• [Stored data]
- - - -

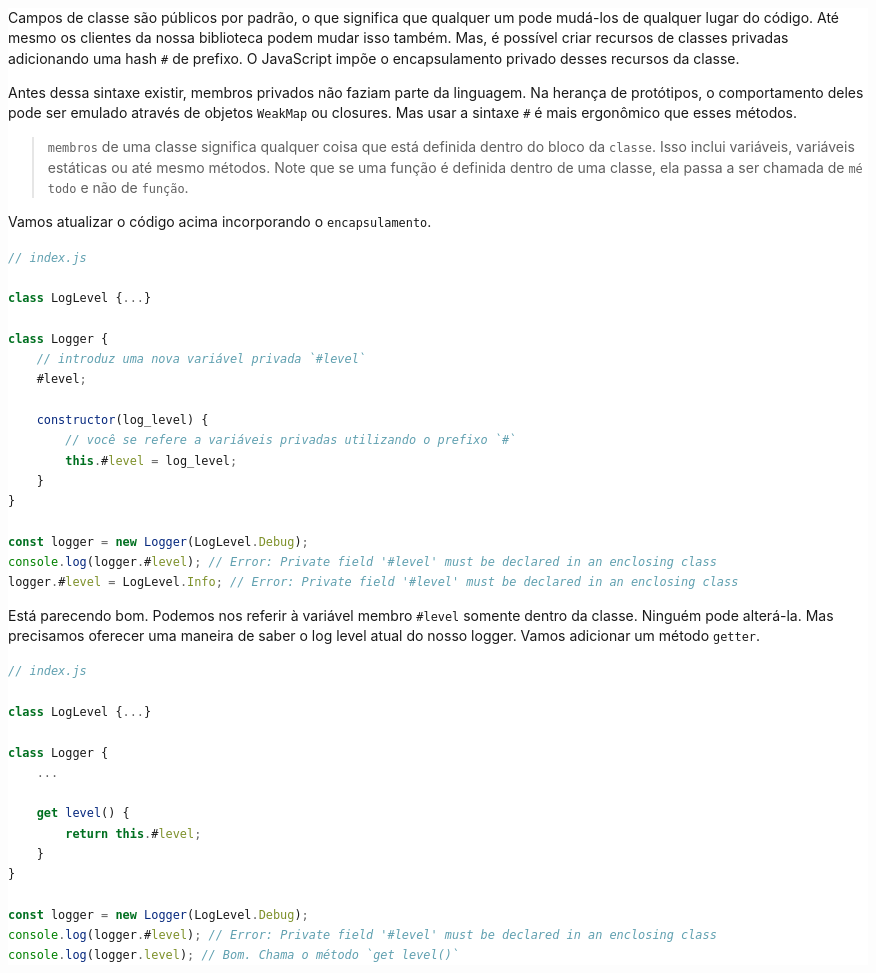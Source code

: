 Campos de classe são públicos por padrão, o que significa que qualquer um pode mudá-los de qualquer lugar do código. Até mesmo os clientes da nossa biblioteca podem mudar isso também. Mas, é possível criar recursos de classes privadas adicionando uma hash `#` de prefixo. O JavaScript impõe o encapsulamento privado desses recursos da classe.

Antes dessa sintaxe existir, membros privados não faziam parte da linguagem. Na herança de protótipos, o comportamento deles pode ser emulado através de objetos `WeakMap` ou closures. Mas usar a sintaxe `#` é mais ergonômico que esses métodos.

> `membros` de uma classe significa qualquer coisa que está definida dentro do bloco da `classe`. Isso inclui variáveis, variáveis estáticas ou até mesmo métodos. Note que se uma função é definida dentro de uma classe, ela passa a ser chamada de `método` e não de `função`.

Vamos atualizar o código acima incorporando o `encapsulamento`.

```javascript
// index.js

class LogLevel {...}

class Logger {
    // introduz uma nova variável privada `#level`
    #level;

    constructor(log_level) {
        // você se refere a variáveis privadas utilizando o prefixo `#`
        this.#level = log_level;
    }
}

const logger = new Logger(LogLevel.Debug);
console.log(logger.#level); // Error: Private field '#level' must be declared in an enclosing class
logger.#level = LogLevel.Info; // Error: Private field '#level' must be declared in an enclosing class
```

Está parecendo bom. Podemos nos referir à variável membro `#level` somente dentro da classe. Ninguém pode alterá-la. Mas precisamos oferecer uma maneira de saber o log level atual do nosso logger. Vamos adicionar um método `getter`.

```js
// index.js

class LogLevel {...}

class Logger {
    ...

    get level() {
        return this.#level;
    }
}

const logger = new Logger(LogLevel.Debug);
console.log(logger.#level); // Error: Private field '#level' must be declared in an enclosing class
console.log(logger.level); // Bom. Chama o método `get level()`
```
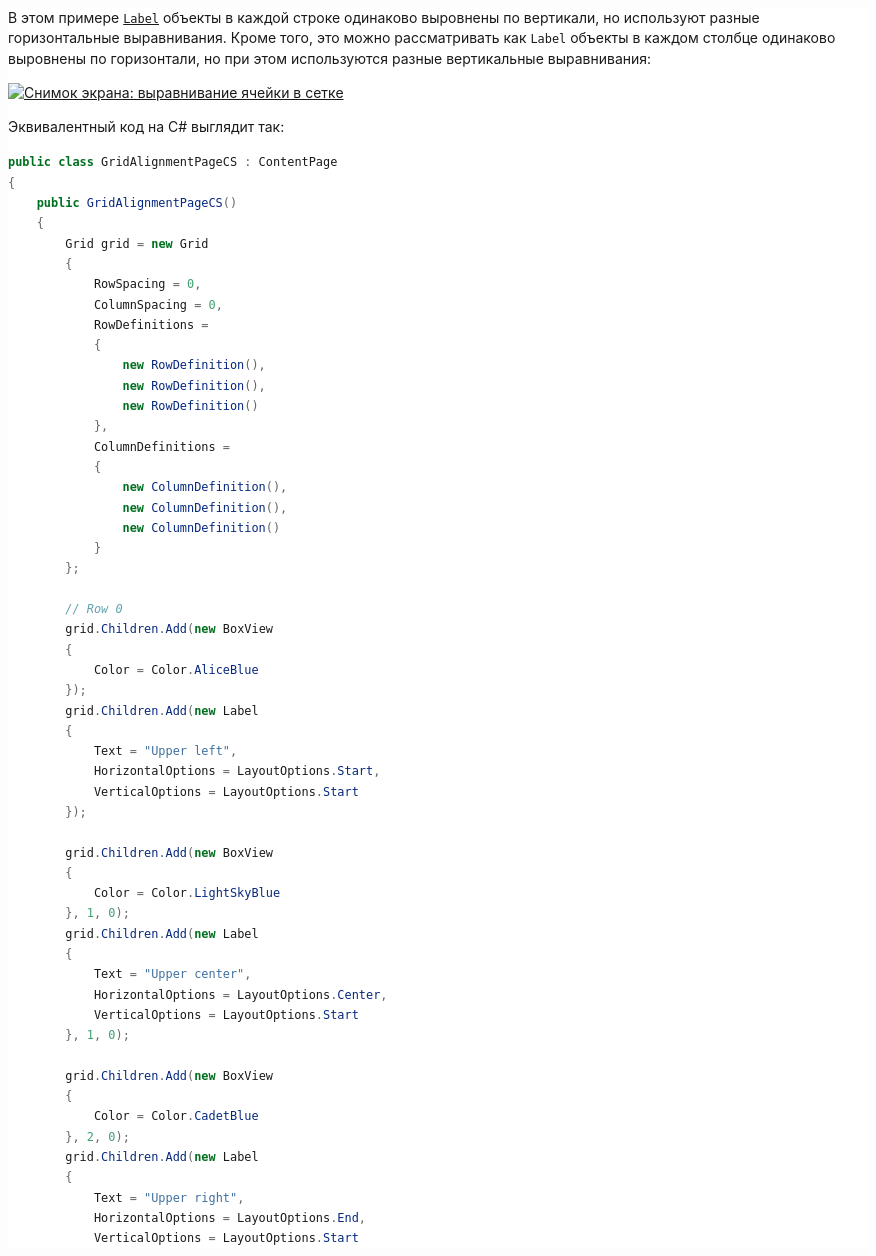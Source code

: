 В этом примере [`Label`](xref:Xamarin.Forms.Label) объекты в каждой строке одинаково выровнены по вертикали, но используют разные горизонтальные выравнивания. Кроме того, это можно рассматривать как `Label` объекты в каждом столбце одинаково выровнены по горизонтали, но при этом используются разные вертикальные выравнивания:

[![Снимок экрана: выравнивание ячейки в сетке](grid-images/alignment.png "Выравнивание ячеек в сетке")](grid-images/alignment-large.png#lightbox "Выравнивание ячеек в сетке")

Эквивалентный код на C# выглядит так:

```csharp
public class GridAlignmentPageCS : ContentPage
{
    public GridAlignmentPageCS()
    {
        Grid grid = new Grid
        {
            RowSpacing = 0,
            ColumnSpacing = 0,
            RowDefinitions =
            {
                new RowDefinition(),
                new RowDefinition(),
                new RowDefinition()
            },
            ColumnDefinitions =
            {
                new ColumnDefinition(),
                new ColumnDefinition(),
                new ColumnDefinition()
            }
        };

        // Row 0
        grid.Children.Add(new BoxView
        {
            Color = Color.AliceBlue
        });
        grid.Children.Add(new Label
        {
            Text = "Upper left",
            HorizontalOptions = LayoutOptions.Start,
            VerticalOptions = LayoutOptions.Start
        });

        grid.Children.Add(new BoxView
        {
            Color = Color.LightSkyBlue
        }, 1, 0);
        grid.Children.Add(new Label
        {
            Text = "Upper center",
            HorizontalOptions = LayoutOptions.Center,
            VerticalOptions = LayoutOptions.Start
        }, 1, 0);

        grid.Children.Add(new BoxView
        {
            Color = Color.CadetBlue
        }, 2, 0);
        grid.Children.Add(new Label
        {
            Text = "Upper right",
            HorizontalOptions = LayoutOptions.End,
            VerticalOptions = LayoutOptions.Start
```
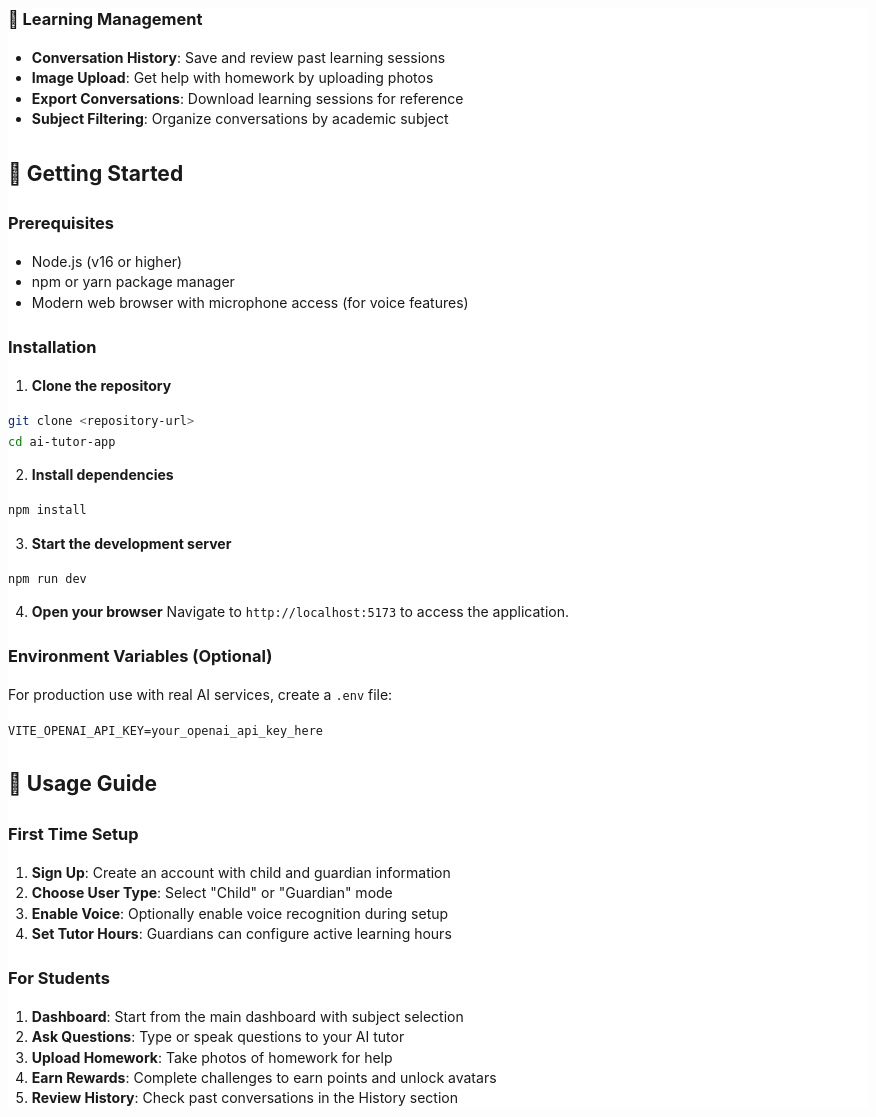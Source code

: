 ### 📝 Learning Management
- **Conversation History**: Save and review past learning sessions
- **Image Upload**: Get help with homework by uploading photos
- **Export Conversations**: Download learning sessions for reference
- **Subject Filtering**: Organize conversations by academic subject

## 🚀 Getting Started

### Prerequisites
- Node.js (v16 or higher)
- npm or yarn package manager
- Modern web browser with microphone access (for voice features)

### Installation

1. **Clone the repository**
```bash
git clone <repository-url>
cd ai-tutor-app
```

2. **Install dependencies**
```bash
npm install
```

3. **Start the development server**
```bash
npm run dev
```

4. **Open your browser**
Navigate to `http://localhost:5173` to access the application.

### Environment Variables (Optional)
For production use with real AI services, create a `.env` file:
```env
VITE_OPENAI_API_KEY=your_openai_api_key_here
```

## 📖 Usage Guide

### First Time Setup
1. **Sign Up**: Create an account with child and guardian information
2. **Choose User Type**: Select "Child" or "Guardian" mode
3. **Enable Voice**: Optionally enable voice recognition during setup
4. **Set Tutor Hours**: Guardians can configure active learning hours

### For Students
1. **Dashboard**: Start from the main dashboard with subject selection
2. **Ask Questions**: Type or speak questions to your AI tutor
3. **Upload Homework**: Take photos of homework for help
4. **Earn Rewards**: Complete challenges to earn points and unlock avatars
5. **Review History**: Check past conversations in the History section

- - - -

• [What needs to be done]
Among the entries, find each line that includes the string "repository" and copy it.

• [Worked solution]
1. **Clone the repository**
git clone <repository-url>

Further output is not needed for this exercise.